Food for an Italian holiday is second to only to the family. Present at every holiday feast were several types of entree, lasagna, ham, veal, and one or more specialty pasta and of course the giant stuffed Turkeys. There were Kosher dishes aplenty for our many Jewish friends. Our next door neighbor kept a Kosher kitchen and always shared their wonderful food with us as we did in return. Not counted as entrees were homemade sausages, meatballs, and grilled peppers. A strange calzone, one I recall with nuts and octopus was always somewhere on the table as was braciole (Italian beef rolls, and great cannoli desserts were always compliments of our Sicilian side of the family).

Salads and antipasto were a mainstay, with favorites cellentani con Insalata di Peperoni (cellentani with pepper salad), and the ever popular soups, usually a bean, as in minestrone. Breads, rolls, pizza and a mixed variety of biscotti, were always in abundance. Side dishes were a meal in themselves. A vast array of vegetables prepared as specialty items, like artichoke and bacon frittata rounded out every holiday meal. Even our popular lasagne, the recipe that created a chain of famous restaurants, has broccoli or spinach as a principle ingredient to the recipe. Desserts... oh my, great custards, and pastries, ice creams and cakes such as lemon berry tiramisu or frittelle di zucca (pumpkin fritters)
 

The Moment of Truth
My grandfather sat at the head of the table, and next to him sat a gallon jug of his homemade Italian red wine. Almost everyone seated for dinner were given a glass of his wine, if only for the many toasts that were posed, to the cooks and a milieu of other celebrations. The moment of truth came when he would call the name of the boys that he felt were to be worthy of manhood, a scholarship know only to him, usually by some unknown merit method. If you attained that status in his trusted eye, he would invite you to accept a glass of wine and he would toast your new position and with everyone's applause you drank a glass and thanked him.

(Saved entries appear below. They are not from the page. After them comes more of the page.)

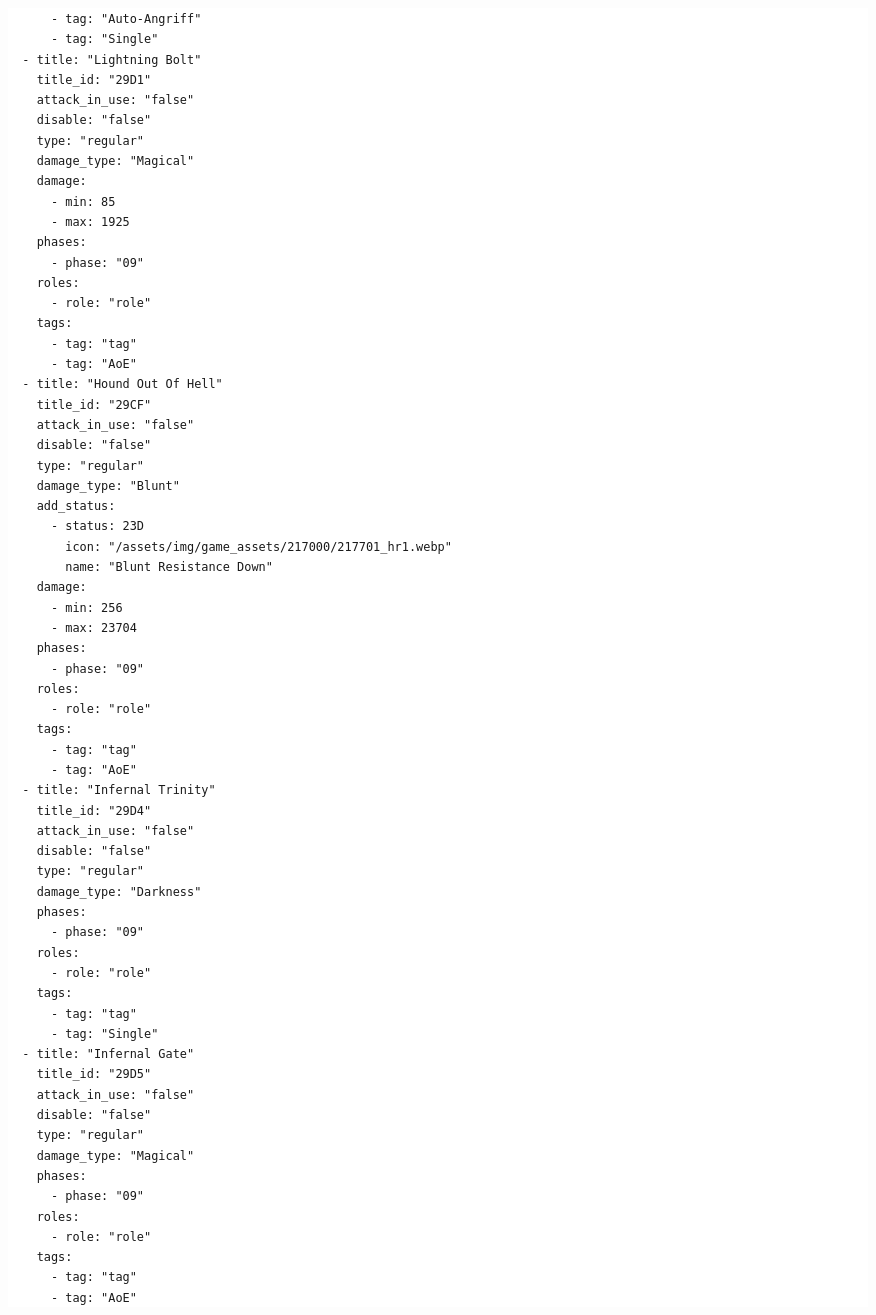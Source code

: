           - tag: "Auto-Angriff"
          - tag: "Single"
      - title: "Lightning Bolt"
        title_id: "29D1"
        attack_in_use: "false"
        disable: "false"
        type: "regular"
        damage_type: "Magical"
        damage:
          - min: 85
          - max: 1925
        phases:
          - phase: "09"
        roles:
          - role: "role"
        tags:
          - tag: "tag"
          - tag: "AoE"
      - title: "Hound Out Of Hell"
        title_id: "29CF"
        attack_in_use: "false"
        disable: "false"
        type: "regular"
        damage_type: "Blunt"
        add_status:
          - status: 23D
            icon: "/assets/img/game_assets/217000/217701_hr1.webp"
            name: "Blunt Resistance Down"
        damage:
          - min: 256
          - max: 23704
        phases:
          - phase: "09"
        roles:
          - role: "role"
        tags:
          - tag: "tag"
          - tag: "AoE"
      - title: "Infernal Trinity"
        title_id: "29D4"
        attack_in_use: "false"
        disable: "false"
        type: "regular"
        damage_type: "Darkness"
        phases:
          - phase: "09"
        roles:
          - role: "role"
        tags:
          - tag: "tag"
          - tag: "Single"
      - title: "Infernal Gate"
        title_id: "29D5"
        attack_in_use: "false"
        disable: "false"
        type: "regular"
        damage_type: "Magical"
        phases:
          - phase: "09"
        roles:
          - role: "role"
        tags:
          - tag: "tag"
          - tag: "AoE"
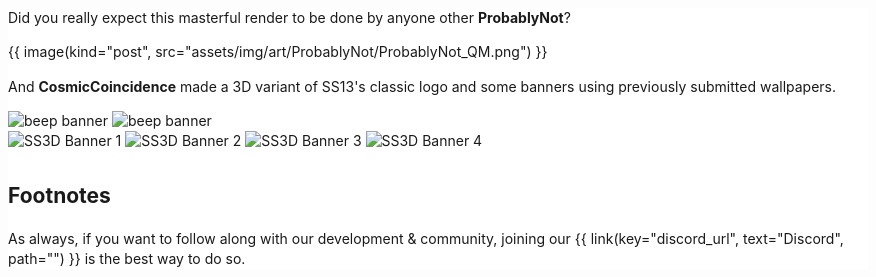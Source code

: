 Did you really expect this masterful render to be done by anyone other **ProbablyNot**?

{{ image(kind="post", src="assets/img/art/ProbablyNot/ProbablyNot_QM.png") }}

And **CosmicCoincidence** made a 3D variant of SS13's classic logo and some banners using previously submitted wallpapers.

<div class='horizontal-2' markdown='1'>
  <img src="{{ site.artwork_url }}/Logos/SS3D/SpaceStation3D.png" alt="beep banner">
  <img src="{{ site.artwork_url }}/Logos/SS3D/SS3D.png" alt="beep banner">
</div>

<img src="https://raw.githubusercontent.com/RE-SS3D/SS3D-Art/main/Artwork/Banners/BorderedBanners/SS3DBanner1.png" alt="SS3D Banner 1">

<img src="https://raw.githubusercontent.com/RE-SS3D/SS3D-Art/main/Artwork/Banners/BorderedBanners/SS3DBanner2.png" alt="SS3D Banner 2">

<img src="https://raw.githubusercontent.com/RE-SS3D/SS3D-Art/main/Artwork/Banners/BorderedBanners/SS3DBanner3.png" alt="SS3D Banner 3">

<img src="https://raw.githubusercontent.com/RE-SS3D/SS3D-Art/main/Artwork/Banners/BorderedBanners/SS3DBanner4.png" alt="SS3D Banner 4">

## Footnotes

As always, if you want to follow along with our development & community, joining our {{ link(key="discord_url", text="Discord", path="") }} is the best way to do so.
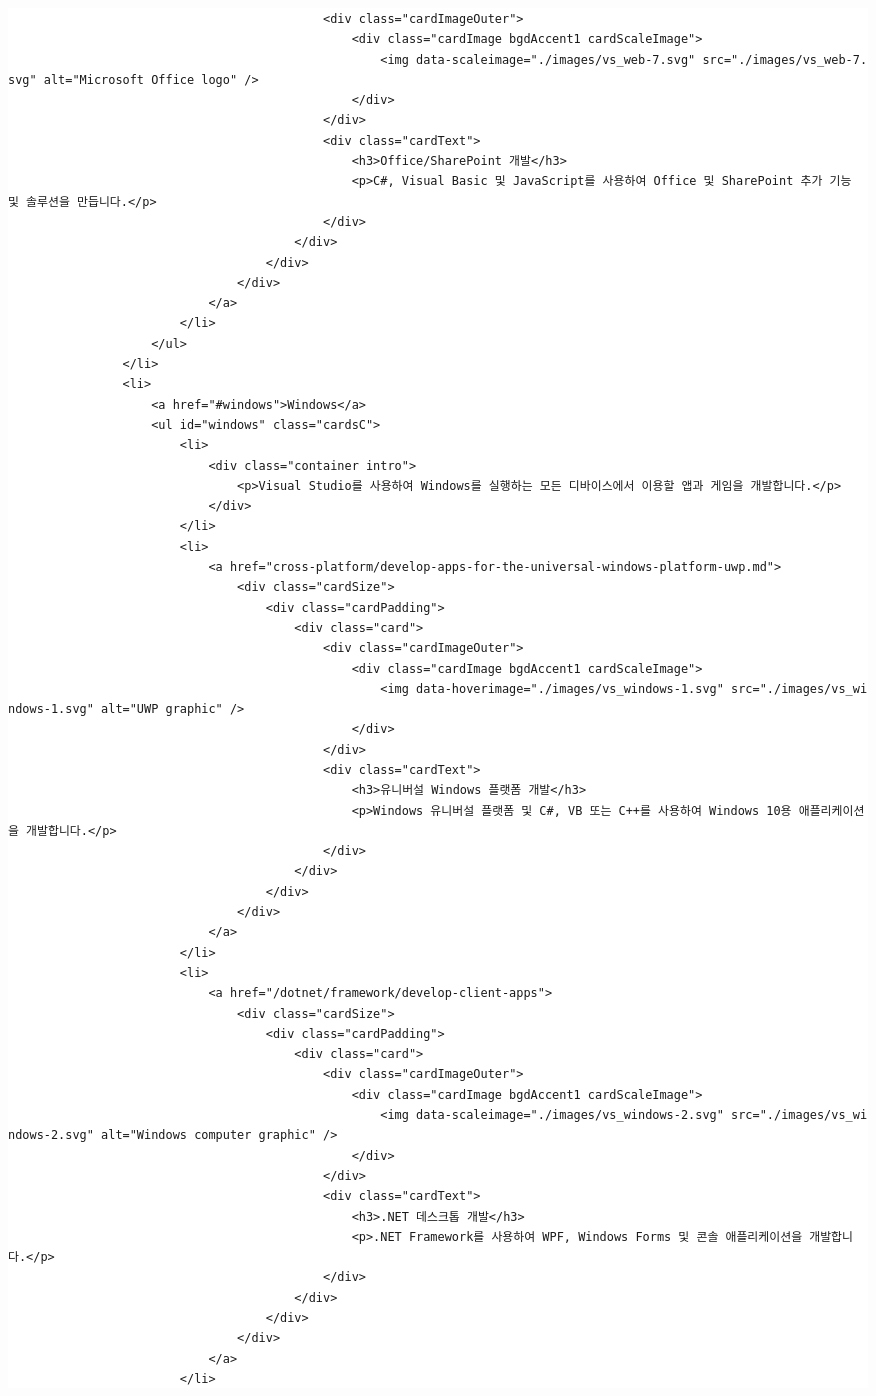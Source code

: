                                                 <div class="cardImageOuter">
                                                    <div class="cardImage bgdAccent1 cardScaleImage">
                                                        <img data-scaleimage="./images/vs_web-7.svg" src="./images/vs_web-7.svg" alt="Microsoft Office logo" />
                                                    </div>
                                                </div>
                                                <div class="cardText">
                                                    <h3>Office/SharePoint 개발</h3>
                                                    <p>C#, Visual Basic 및 JavaScript를 사용하여 Office 및 SharePoint 추가 기능 및 솔루션을 만듭니다.</p>
                                                </div>
                                            </div>
                                        </div>
                                    </div>
                                </a>
                            </li>
                        </ul>
                    </li>
                    <li>
                        <a href="#windows">Windows</a>
                        <ul id="windows" class="cardsC">
                            <li>
                                <div class="container intro">
                                    <p>Visual Studio를 사용하여 Windows를 실행하는 모든 디바이스에서 이용할 앱과 게임을 개발합니다.</p>
                                </div>
                            </li>
                            <li>
                                <a href="cross-platform/develop-apps-for-the-universal-windows-platform-uwp.md">
                                    <div class="cardSize">
                                        <div class="cardPadding">
                                            <div class="card">
                                                <div class="cardImageOuter">
                                                    <div class="cardImage bgdAccent1 cardScaleImage">
                                                        <img data-hoverimage="./images/vs_windows-1.svg" src="./images/vs_windows-1.svg" alt="UWP graphic" />
                                                    </div>
                                                </div>
                                                <div class="cardText">
                                                    <h3>유니버설 Windows 플랫폼 개발</h3>
                                                    <p>Windows 유니버설 플랫폼 및 C#, VB 또는 C++를 사용하여 Windows 10용 애플리케이션을 개발합니다.</p>
                                                </div>
                                            </div>
                                        </div>
                                    </div>
                                </a>
                            </li>
                            <li>
                                <a href="/dotnet/framework/develop-client-apps">
                                    <div class="cardSize">
                                        <div class="cardPadding">
                                            <div class="card">
                                                <div class="cardImageOuter">
                                                    <div class="cardImage bgdAccent1 cardScaleImage">
                                                        <img data-scaleimage="./images/vs_windows-2.svg" src="./images/vs_windows-2.svg" alt="Windows computer graphic" />
                                                    </div>
                                                </div>
                                                <div class="cardText">
                                                    <h3>.NET 데스크톱 개발</h3>
                                                    <p>.NET Framework를 사용하여 WPF, Windows Forms 및 콘솔 애플리케이션을 개발합니다.</p>
                                                </div>
                                            </div>
                                        </div>
                                    </div>
                                </a>
                            </li>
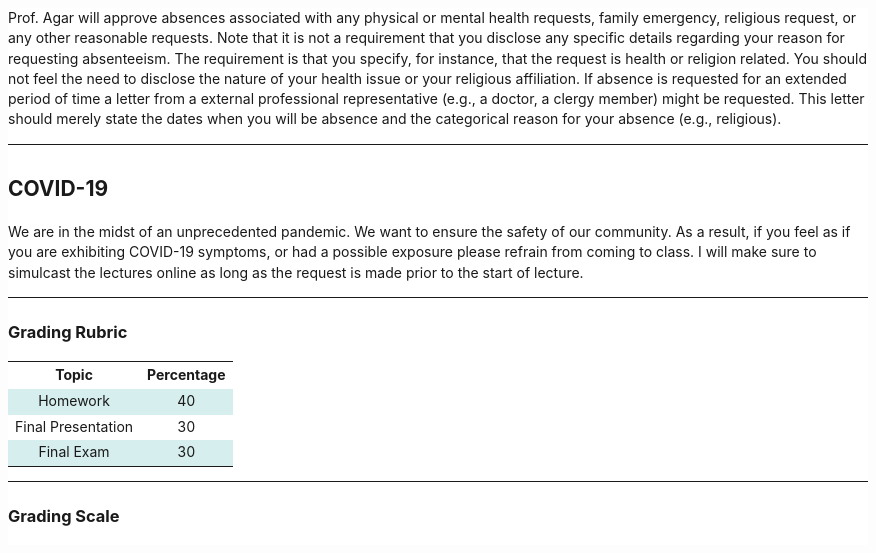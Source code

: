 Prof. Agar will approve absences associated with any physical or mental health requests, family emergency, religious request, or any other reasonable requests. Note that it is not a requirement that you disclose any specific details regarding your reason for requesting absenteeism. The requirement is that you specify, for instance, that the request is health or religion related. You should not feel the need to disclose the nature of your health issue or your religious affiliation. If absence is requested for an extended period of time a letter from a external professional representative (e.g., a doctor, a clergy member) might be requested. This letter should merely state the dates when you will be absence and the categorical reason for your absence (e.g., religious).

---

## COVID-19

We are in the midst of an unprecedented pandemic. We want to ensure the safety of our community. As a result, if you feel as if you are exhibiting COVID-19 symptoms, or had a possible exposure please refrain from coming to class. I will make sure to simulcast the lectures online as long as the request is made prior to the start of lecture.

---

### Grading Rubric

<table class="center" style=100 width="75%">
    <style>
    tr:nth-child(even) {
    background-color: #D6EEEE;
    }
    </style>
  <tr>
    <th style = "text-align:center">Topic</th>
    <th style = "text-align:center">Percentage</th>
  </tr>
  <tr>
    <td style = "text-align:center">Homework</td>
    <td style = "text-align:center">40</td>
  </tr>
  <tr>
    <td style = "text-align:center">Final Presentation</td>
    <td style = "text-align:center">30</td>
  </tr>
  <tr>
    <td style = "text-align:center">Final Exam</td>
    <td style = "text-align:center">30</td>
  </tr>
</table>

---

### Grading Scale

<table class="center" style=100 width="75%">
    <style>
    tr:nth-child(even) {
    background-color: #D6EEEE;
    }
    </style>
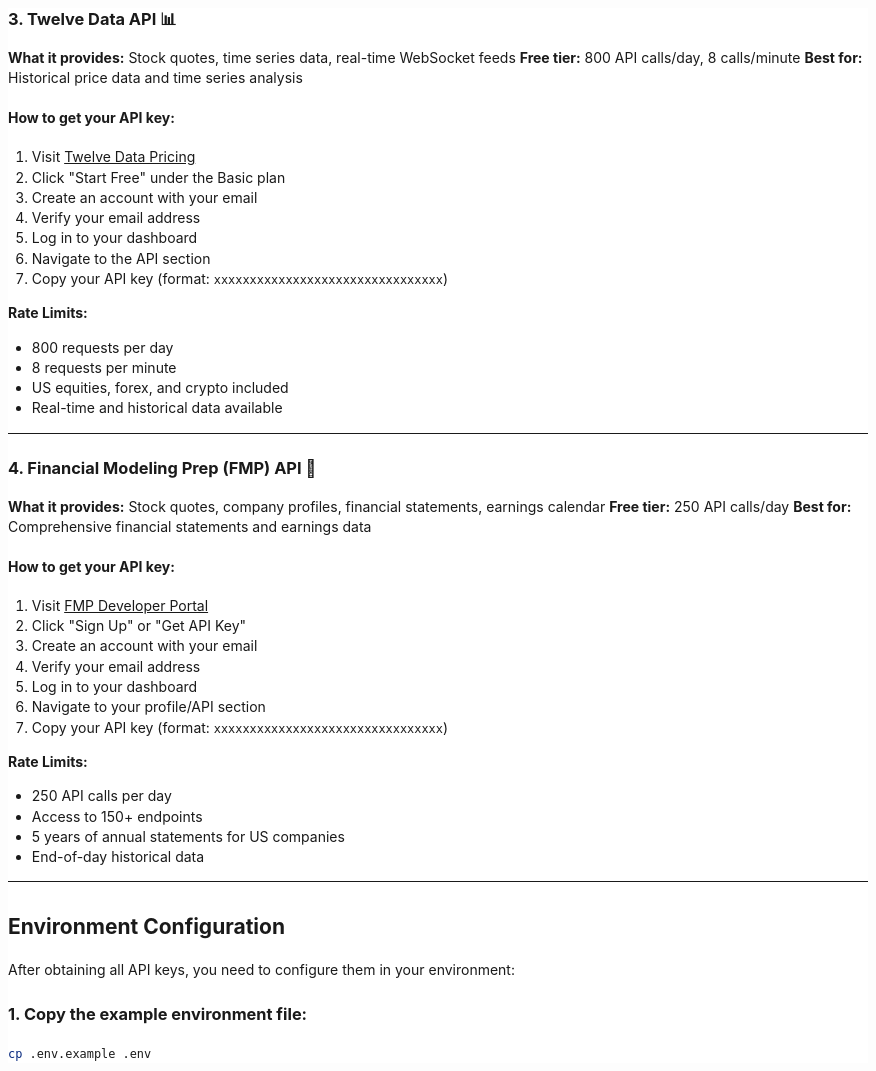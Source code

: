 
### 3. Twelve Data API 📊

**What it provides:** Stock quotes, time series data, real-time WebSocket feeds
**Free tier:** 800 API calls/day, 8 calls/minute
**Best for:** Historical price data and time series analysis

#### How to get your API key:
1. Visit [Twelve Data Pricing](https://twelvedata.com/pricing)
2. Click "Start Free" under the Basic plan
3. Create an account with your email
4. Verify your email address
5. Log in to your dashboard
6. Navigate to the API section
7. Copy your API key (format: `xxxxxxxxxxxxxxxxxxxxxxxxxxxxxxxx`)

**Rate Limits:**
- 800 requests per day
- 8 requests per minute
- US equities, forex, and crypto included
- Real-time and historical data available

---

### 4. Financial Modeling Prep (FMP) API 💼

**What it provides:** Stock quotes, company profiles, financial statements, earnings calendar
**Free tier:** 250 API calls/day
**Best for:** Comprehensive financial statements and earnings data

#### How to get your API key:
1. Visit [FMP Developer Portal](https://financialmodelingprep.com/developer/docs)
2. Click "Sign Up" or "Get API Key"
3. Create an account with your email
4. Verify your email address
5. Log in to your dashboard
6. Navigate to your profile/API section
7. Copy your API key (format: `xxxxxxxxxxxxxxxxxxxxxxxxxxxxxxxx`)

**Rate Limits:**
- 250 API calls per day
- Access to 150+ endpoints
- 5 years of annual statements for US companies
- End-of-day historical data

---

## Environment Configuration

After obtaining all API keys, you need to configure them in your environment:

### 1. Copy the example environment file:
```bash
cp .env.example .env
```
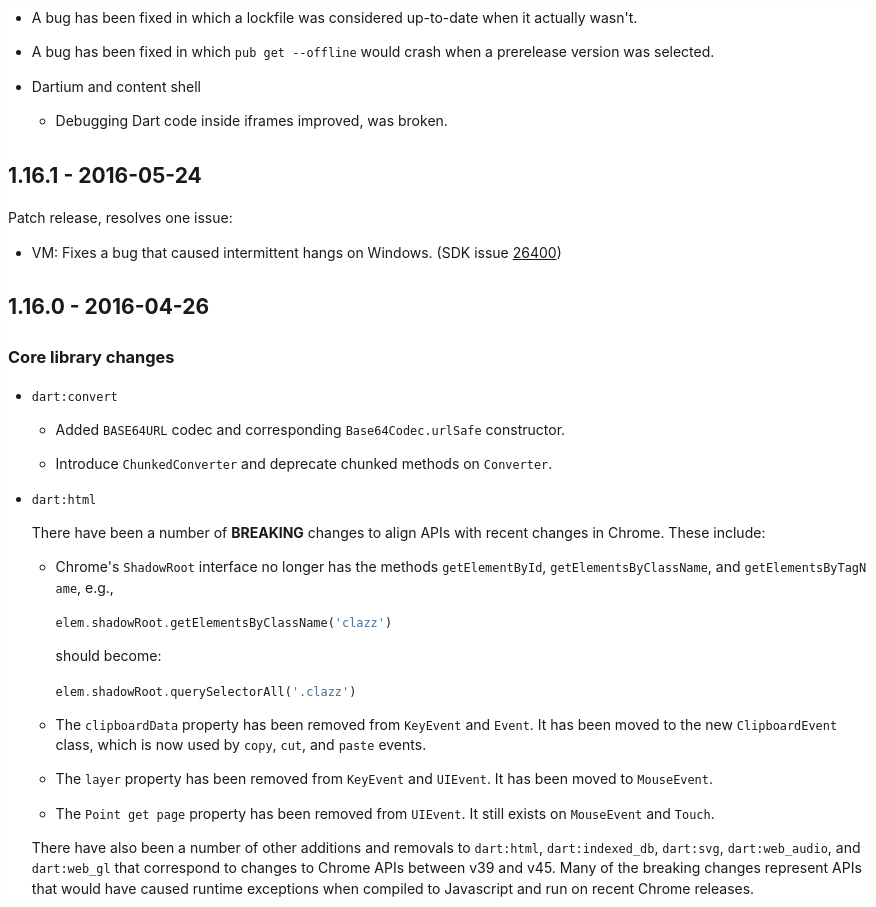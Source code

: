   * A bug has been fixed in which a lockfile was considered up-to-date when it
    actually wasn't.

  * A bug has been fixed in which `pub get --offline` would crash when a
    prerelease version was selected.

* Dartium and content shell
  * Debugging Dart code inside iframes improved, was broken.

## 1.16.1 - 2016-05-24

Patch release, resolves one issue:

* VM: Fixes a bug that caused intermittent hangs on Windows.
(SDK issue [26400](https://github.com/dart-lang/sdk/issues/26400))

## 1.16.0 - 2016-04-26

### Core library changes

* `dart:convert`
  * Added `BASE64URL` codec and corresponding `Base64Codec.urlSafe` constructor.

  * Introduce `ChunkedConverter` and deprecate chunked methods on `Converter`.

* `dart:html`

  There have been a number of **BREAKING** changes to align APIs with recent
  changes in Chrome. These include:

  * Chrome's `ShadowRoot` interface no longer has the methods `getElementById`,
    `getElementsByClassName`, and `getElementsByTagName`, e.g.,

    ```dart
    elem.shadowRoot.getElementsByClassName('clazz')
    ```

    should become:

    ```dart
    elem.shadowRoot.querySelectorAll('.clazz')
    ```

  * The `clipboardData` property has been removed from `KeyEvent`
    and `Event`. It has been moved to the new `ClipboardEvent` class, which is
    now used by `copy`, `cut`, and `paste` events.

  * The `layer` property has been removed from `KeyEvent` and
    `UIEvent`. It has been moved to `MouseEvent`.

  * The `Point get page` property has been removed from `UIEvent`.
    It still exists on `MouseEvent` and `Touch`.

  There have also been a number of other additions and removals to `dart:html`,
  `dart:indexed_db`, `dart:svg`, `dart:web_audio`, and `dart:web_gl` that
  correspond to changes to Chrome APIs between v39 and v45. Many of the breaking
  changes represent APIs that would have caused runtime exceptions when compiled
  to Javascript and run on recent Chrome releases.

When my moment came, I had just turned 10, and having worked with him on his paper stand in downtown Chicago for 3 years and to my surprise he felt I was ready! Proudly I swallowed a huge gulp, and felt the heat go down my throat and explode at the core of my stomach and began to rush back up. I forced a smiled and swallowed again and hugged him as tight as I could, until my uncle secretly handed me a chunk of bread, which I bit into and forced down before I let my pa loose, perhaps in the nick of time because he slapped me on the back and everything went back down... I never drank another drop of his wine, but accepted his offer to take a glass, each time he offered it until he passed a year later. How I loved that man.

The Carving At each end of the long tables were placed huge turkeys. The head of the households were given the honor of carving these beautifully prepared, golden trophies. It was a ritual and with surgical skills each bird was sliced and distributed to all in attendance until nothing remained but the bare bones. At the conclusion of this wonderful occasion, the men stood and with glasses raised toasted the blushing ladies as we sang... in our best voice, and in Italian, a song dedicated to our wonderful women,  .. "Mamma"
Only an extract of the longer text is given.